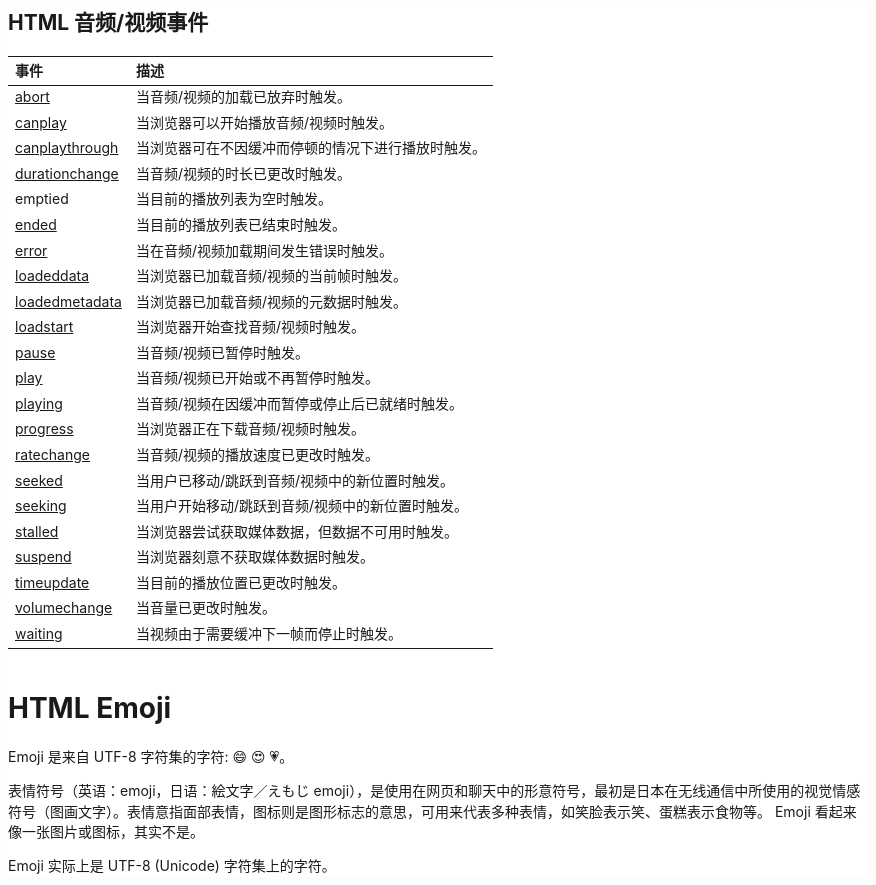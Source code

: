 ## HTML 音频/视频事件

| 事件                                                         | 描述                                               |
| :----------------------------------------------------------- | :------------------------------------------------- |
| [abort](https://www.runoob.com/tags/av-event-abort.html)     | 当音频/视频的加载已放弃时触发。                    |
| [canplay](https://www.runoob.com/tags/av-event-canplay.html) | 当浏览器可以开始播放音频/视频时触发。              |
| [canplaythrough](https://www.runoob.com/tags/av-event-canplaythrough.html) | 当浏览器可在不因缓冲而停顿的情况下进行播放时触发。 |
| [durationchange](https://www.runoob.com/tags/av-event-durationchange.html) | 当音频/视频的时长已更改时触发。                    |
| emptied                                                      | 当目前的播放列表为空时触发。                       |
| [ended](https://www.runoob.com/tags/av-event-ended.html)     | 当目前的播放列表已结束时触发。                     |
| [error](https://www.runoob.com/tags/av-event-error.html)     | 当在音频/视频加载期间发生错误时触发。              |
| [loadeddata](https://www.runoob.com/tags/av-event-loadeddata.html) | 当浏览器已加载音频/视频的当前帧时触发。            |
| [loadedmetadata](https://www.runoob.com/tags/av-event-loadedmetadata.html) | 当浏览器已加载音频/视频的元数据时触发。            |
| [loadstart](https://www.runoob.com/tags/av-event-loadstart.html) | 当浏览器开始查找音频/视频时触发。                  |
| [pause](https://www.runoob.com/tags/av-event-pause.html)     | 当音频/视频已暂停时触发。                          |
| [play](https://www.runoob.com/tags/av-event-play.html)       | 当音频/视频已开始或不再暂停时触发。                |
| [playing](https://www.runoob.com/tags/av-event-playing.html) | 当音频/视频在因缓冲而暂停或停止后已就绪时触发。    |
| [progress](https://www.runoob.com/tags/av-event-progress.html) | 当浏览器正在下载音频/视频时触发。                  |
| [ratechange](https://www.runoob.com/tags/av-event-ratechange.html) | 当音频/视频的播放速度已更改时触发。                |
| [seeked](https://www.runoob.com/tags/av-event-seeked.html)   | 当用户已移动/跳跃到音频/视频中的新位置时触发。     |
| [seeking](https://www.runoob.com/tags/av-event-seeking.html) | 当用户开始移动/跳跃到音频/视频中的新位置时触发。   |
| [stalled](https://www.runoob.com/tags/av-event-stalled.html) | 当浏览器尝试获取媒体数据，但数据不可用时触发。     |
| [suspend](https://www.runoob.com/tags/av-event-suspend.html) | 当浏览器刻意不获取媒体数据时触发。                 |
| [timeupdate](https://www.runoob.com/tags/av-event-timeupdate.html) | 当目前的播放位置已更改时触发。                     |
| [volumechange](https://www.runoob.com/tags/av-event-volumechange.html) | 当音量已更改时触发。                               |
| [waiting](https://www.runoob.com/tags/av-event-waiting.html) | 当视频由于需要缓冲下一帧而停止时触发。             |

# HTML Emoji

Emoji 是来自 UTF-8 字符集的字符: 😄 😍 💗。

表情符号（英语：emoji，日语：絵文字／えもじ emoji），是使用在网页和聊天中的形意符号，最初是日本在无线通信中所使用的视觉情感符号（图画文字）。表情意指面部表情，图标则是图形标志的意思，可用来代表多种表情，如笑脸表示笑、蛋糕表示食物等。 Emoji 看起来像一张图片或图标，其实不是。

Emoji 实际上是 UTF-8 (Unicode) 字符集上的字符。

== == ==

• [EXERCISE DETAILS]:
For every line in the listing above that mentions the word "跳跃到音频", make a copy.

• [RESPONSE TO THE TASK]:
| [seeked](https://www.runoob.com/tags/av-event-seeked.html)   | 当用户已移动/跳跃到音频/视频中的新位置时触发。     |
| [seeking](https://www.runoob.com/tags/av-event-seeking.html) | 当用户开始移动/跳跃到音频/视频中的新位置时触发。   |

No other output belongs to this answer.